Tacoma News Tribune

This op-ed by SEIU Healthcare 1199NW President Diane Sosne, RN appeared in the Jan. 4 edition of the Tacoma News Tribune.

You are pregnant. Here is your choice:

Option A: Pre-natal health screening and expert guidance on how to have a healthy pregnancy and birth.

Option B: Go without the help and increase the risk of having a difficult pregnancy, premature birth and/or post-partum complications.

You are a taxpayer. Here is your choice:

Option A costs $785.

Option B costs $52,000 for a pre-term birth. Or perhaps $500,000 if the baby needs care in the hospital neonatal intensive care unit.

The correct answer is pretty obvious, yet Washington state is right now choosing Option B – bad for moms, bad for taxpayers.

In today’s state budget debate, the reason for choosing Option B – the more expensive option – is because we can’t afford Option A, the cheaper and more humane choice.

Run down the list of effective state programs that are facing the budget ax and you’ll see the same thing.

  • Basic Health coverage for 55,000 adults and Apple Health for 27,000 kids? Adequate funding for our community clinics? Too expensive to maintain – so instead we’ll treat those people when they become severely ill show up at emergency rooms, where it’ll cost a lot more to care for them.

Those of us with health insurance will see the bill for that uncompensated care tucked into our rising premium costs.

  • Community mental healthcare and chemical dependency treatment? The state can’t afford the $2,200 a year it costs on average to treat a person with mental illness in the community.

Instead, people with mental illness and drug dependency will cycle into crisis, winding up in our prisons ($30,000 a year), state hospitals ($200,000 a year), and emergency rooms (thousands of dollars per visit).

  • Funding to keep our senior citizens and people with disabilities in their own homes? Also cut from the budget. So instead of getting quality home-care services, these vulnerable Washingtonians will end up in much more expensive hospitals and nursing homes.
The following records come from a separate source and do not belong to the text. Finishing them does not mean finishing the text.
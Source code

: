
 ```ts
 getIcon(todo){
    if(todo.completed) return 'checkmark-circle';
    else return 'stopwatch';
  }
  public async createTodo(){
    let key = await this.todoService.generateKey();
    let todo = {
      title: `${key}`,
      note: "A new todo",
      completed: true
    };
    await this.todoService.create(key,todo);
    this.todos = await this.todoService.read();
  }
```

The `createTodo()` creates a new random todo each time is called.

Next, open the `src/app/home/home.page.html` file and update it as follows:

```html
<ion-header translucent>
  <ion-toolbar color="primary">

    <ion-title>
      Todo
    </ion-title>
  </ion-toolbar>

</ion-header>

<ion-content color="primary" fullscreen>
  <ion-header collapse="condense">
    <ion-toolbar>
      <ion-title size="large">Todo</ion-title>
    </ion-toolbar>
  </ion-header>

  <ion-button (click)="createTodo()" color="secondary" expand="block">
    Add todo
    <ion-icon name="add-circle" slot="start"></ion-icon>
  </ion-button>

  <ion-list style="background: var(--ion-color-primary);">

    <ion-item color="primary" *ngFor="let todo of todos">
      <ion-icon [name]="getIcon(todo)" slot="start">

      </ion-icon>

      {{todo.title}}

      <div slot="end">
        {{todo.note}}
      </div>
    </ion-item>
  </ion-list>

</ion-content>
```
None of this makes sense, of course, either from the perspective of sound fiscal policy or compassion. But this is what we are facing in the current debate over the state’s 2011-2013 budget: We can’t afford to invest in what works, so we will cut back and suffer the financial and human consequences.

Many people point to the results of the November ballot initiatives as “proof” we cannot raise revenue. But I don’t know any voters who approved of us having nearly 1 million Washingtonians without access to healthcare; of having 1 million Washingtonians on food stamps; 300,000 kids growing up without adequate nutrition; more than 200,000 people with mental illness – equivalent to the entire population of Spokane – lacking access to life-saving services.

The governor was right to say that her proposed all-cuts budget does not reflect basic human values. Indeed, there is no all-cuts budget today that is fiscally or morally sound.

We’ve heard a lot recently from elected officials about how in these times “there are no sacred cows” and “everything must be on the table.”

Our union agrees: Put everything on the table, including the hundreds of tax exemptions and loopholes that add up to $6.5 billion in foregone annual revenue.

Political leaders should scrutinize each one of these tax preferences and weigh their value against the programs that face cuts.

Tax breaks for out-of-state banks or healthcare for kids? Sales tax preferences for stockbrokers or community mental healthcare? Custom software tax loopholes or pre-natal care for pregnant women?

These are real choices we face as a state. And for the sake of fiscal responsibility and plain human decency, we need the Legislature to take the first step by putting these choices squarely before the public as they debate our state’s budget.

Diane Sosne, RN is president of SEIU Healthcare 1199 Northwest, Washington state’s largest healthcare union.